Activity ▸ The expected answer is the data below, printed verbatim without its pictures.

Information provided ▸
• • •
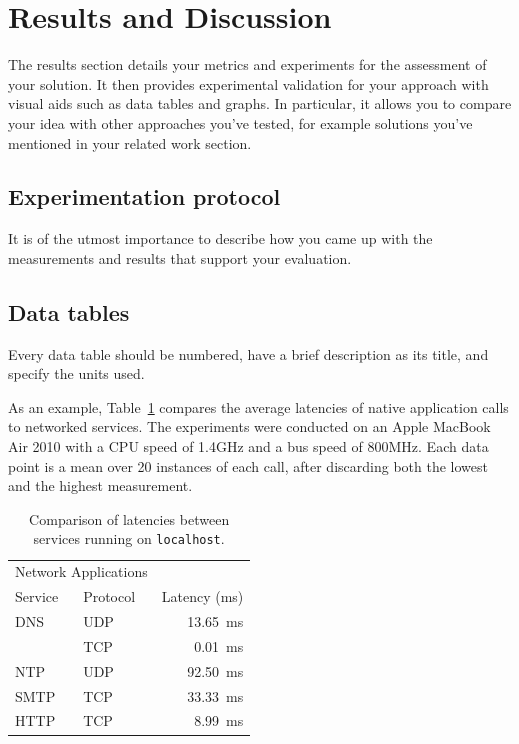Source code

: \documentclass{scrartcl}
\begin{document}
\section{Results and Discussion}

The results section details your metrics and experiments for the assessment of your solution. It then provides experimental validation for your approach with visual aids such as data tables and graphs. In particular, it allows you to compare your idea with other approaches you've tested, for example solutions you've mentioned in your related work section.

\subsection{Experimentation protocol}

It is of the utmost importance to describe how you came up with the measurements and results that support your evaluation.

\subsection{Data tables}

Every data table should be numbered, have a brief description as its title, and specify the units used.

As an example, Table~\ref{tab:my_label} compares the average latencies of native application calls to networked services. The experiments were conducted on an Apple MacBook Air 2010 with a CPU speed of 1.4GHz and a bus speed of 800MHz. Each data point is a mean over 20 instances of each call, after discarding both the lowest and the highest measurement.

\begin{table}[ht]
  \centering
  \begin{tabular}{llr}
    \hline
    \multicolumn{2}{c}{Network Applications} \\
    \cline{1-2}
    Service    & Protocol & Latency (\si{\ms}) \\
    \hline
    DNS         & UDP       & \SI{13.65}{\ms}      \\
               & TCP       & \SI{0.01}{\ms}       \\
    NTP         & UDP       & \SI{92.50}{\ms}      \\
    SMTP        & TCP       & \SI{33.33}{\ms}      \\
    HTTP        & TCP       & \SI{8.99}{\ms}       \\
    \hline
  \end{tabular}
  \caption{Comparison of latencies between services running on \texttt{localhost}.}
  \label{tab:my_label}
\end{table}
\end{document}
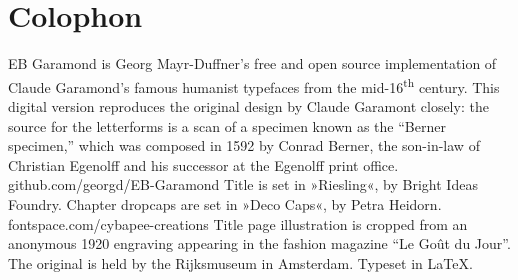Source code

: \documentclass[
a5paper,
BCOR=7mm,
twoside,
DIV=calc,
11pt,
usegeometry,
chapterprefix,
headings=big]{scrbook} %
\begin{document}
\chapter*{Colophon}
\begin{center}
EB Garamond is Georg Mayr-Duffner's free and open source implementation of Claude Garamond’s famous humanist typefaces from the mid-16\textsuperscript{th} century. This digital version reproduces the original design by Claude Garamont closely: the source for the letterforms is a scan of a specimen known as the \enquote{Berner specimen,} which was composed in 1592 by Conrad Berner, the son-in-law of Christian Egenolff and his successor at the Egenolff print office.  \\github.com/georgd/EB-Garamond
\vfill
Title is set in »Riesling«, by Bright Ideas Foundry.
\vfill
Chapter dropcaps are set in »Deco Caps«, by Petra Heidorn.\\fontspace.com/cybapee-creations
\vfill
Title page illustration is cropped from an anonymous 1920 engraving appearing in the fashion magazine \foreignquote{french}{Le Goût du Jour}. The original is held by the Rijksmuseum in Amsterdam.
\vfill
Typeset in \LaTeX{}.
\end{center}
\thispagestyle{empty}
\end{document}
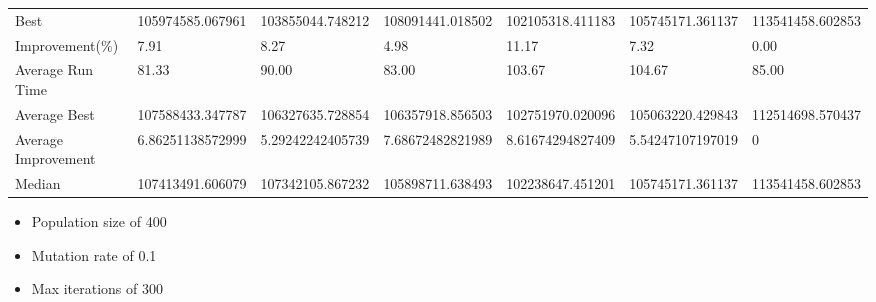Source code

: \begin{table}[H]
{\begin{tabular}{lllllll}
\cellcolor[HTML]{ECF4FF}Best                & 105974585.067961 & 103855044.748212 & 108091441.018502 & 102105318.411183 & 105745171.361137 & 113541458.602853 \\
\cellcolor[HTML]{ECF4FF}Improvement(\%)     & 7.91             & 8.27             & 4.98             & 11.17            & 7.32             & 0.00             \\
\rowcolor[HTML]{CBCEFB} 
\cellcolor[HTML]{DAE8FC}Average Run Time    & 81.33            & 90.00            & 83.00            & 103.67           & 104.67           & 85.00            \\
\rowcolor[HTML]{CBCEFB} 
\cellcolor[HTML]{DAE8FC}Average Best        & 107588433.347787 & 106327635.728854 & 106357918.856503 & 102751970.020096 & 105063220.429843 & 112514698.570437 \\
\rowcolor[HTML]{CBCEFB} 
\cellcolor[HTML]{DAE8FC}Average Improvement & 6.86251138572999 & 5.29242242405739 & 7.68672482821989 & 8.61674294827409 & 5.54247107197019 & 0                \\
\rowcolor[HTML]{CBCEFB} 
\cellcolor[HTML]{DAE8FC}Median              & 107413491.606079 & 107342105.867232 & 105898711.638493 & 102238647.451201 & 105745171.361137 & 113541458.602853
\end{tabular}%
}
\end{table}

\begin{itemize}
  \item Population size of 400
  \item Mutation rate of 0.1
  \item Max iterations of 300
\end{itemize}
• • •
Exercise response ▸
Source code

: \documentclass{scrartcl}
\begin{document}
\section{Results and Discussion}

The results section details your metrics and experiments for the assessment of your solution. It then provides experimental validation for your approach with visual aids such as data tables and graphs. In particular, it allows you to compare your idea with other approaches you've tested, for example solutions you've mentioned in your related work section.

\subsection{Experimentation protocol}

It is of the utmost importance to describe how you came up with the measurements and results that support your evaluation.

\subsection{Data tables}

Every data table should be numbered, have a brief description as its title, and specify the units used.

As an example, Table~\ref{tab:my_label} compares the average latencies of native application calls to networked services. The experiments were conducted on an Apple MacBook Air 2010 with a CPU speed of 1.4GHz and a bus speed of 800MHz. Each data point is a mean over 20 instances of each call, after discarding both the lowest and the highest measurement.

\begin{table}[ht]
  \centering
  \begin{tabular}{llr}
    \hline
    \multicolumn{2}{c}{Network Applications} \\
    \cline{1-2}
    Service    & Protocol & Latency (\si{\ms}) \\
    \hline
    DNS         & UDP       & \SI{13.65}{\ms}      \\
               & TCP       & \SI{0.01}{\ms}       \\
    NTP         & UDP       & \SI{92.50}{\ms}      \\
    SMTP        & TCP       & \SI{33.33}{\ms}      \\
    HTTP        & TCP       & \SI{8.99}{\ms}       \\
    \hline
  \end{tabular}
  \caption{Comparison of latencies between services running on \texttt{localhost}.}
  \label{tab:my_label}
\end{table}
\end{document}
Source code

: \documentclass[
a5paper,
BCOR=7mm,
twoside,
DIV=calc,
11pt,
usegeometry,
chapterprefix,
headings=big]{scrbook} %
\begin{document}
\chapter*{Colophon}
\begin{center}
EB Garamond is Georg Mayr-Duffner's free and open source implementation of Claude Garamond’s famous humanist typefaces from the mid-16\textsuperscript{th} century. This digital version reproduces the original design by Claude Garamont closely: the source for the letterforms is a scan of a specimen known as the \enquote{Berner specimen,} which was composed in 1592 by Conrad Berner, the son-in-law of Christian Egenolff and his successor at the Egenolff print office.  \\github.com/georgd/EB-Garamond
\vfill
Title is set in »Riesling«, by Bright Ideas Foundry.
\vfill
Chapter dropcaps are set in »Deco Caps«, by Petra Heidorn.\\fontspace.com/cybapee-creations
\vfill
Title page illustration is cropped from an anonymous 1920 engraving appearing in the fashion magazine \foreignquote{french}{Le Goût du Jour}. The original is held by the Rijksmuseum in Amsterdam.
\vfill
Typeset in \LaTeX{}.
\end{center}
\thispagestyle{empty}
\end{document}
Source code

: \begin{table}[H]
{\begin{tabular}{lllllll}
\cellcolor[HTML]{ECF4FF}Best                & 105974585.067961 & 103855044.748212 & 108091441.018502 & 102105318.411183 & 105745171.361137 & 113541458.602853 \\
\cellcolor[HTML]{ECF4FF}Improvement(\%)     & 7.91             & 8.27             & 4.98             & 11.17            & 7.32             & 0.00             \\
\rowcolor[HTML]{CBCEFB} 
\cellcolor[HTML]{DAE8FC}Average Run Time    & 81.33            & 90.00            & 83.00            & 103.67           & 104.67           & 85.00            \\
\rowcolor[HTML]{CBCEFB} 
\cellcolor[HTML]{DAE8FC}Average Best        & 107588433.347787 & 106327635.728854 & 106357918.856503 & 102751970.020096 & 105063220.429843 & 112514698.570437 \\
\rowcolor[HTML]{CBCEFB} 
\cellcolor[HTML]{DAE8FC}Average Improvement & 6.86251138572999 & 5.29242242405739 & 7.68672482821989 & 8.61674294827409 & 5.54247107197019 & 0                \\
\rowcolor[HTML]{CBCEFB} 
\cellcolor[HTML]{DAE8FC}Median              & 107413491.606079 & 107342105.867232 & 105898711.638493 & 102238647.451201 & 105745171.361137 & 113541458.602853
\end{tabular}%
}
\end{table}

\begin{itemize}
  \item Population size of 400
  \item Mutation rate of 0.1
  \item Max iterations of 300
\end{itemize}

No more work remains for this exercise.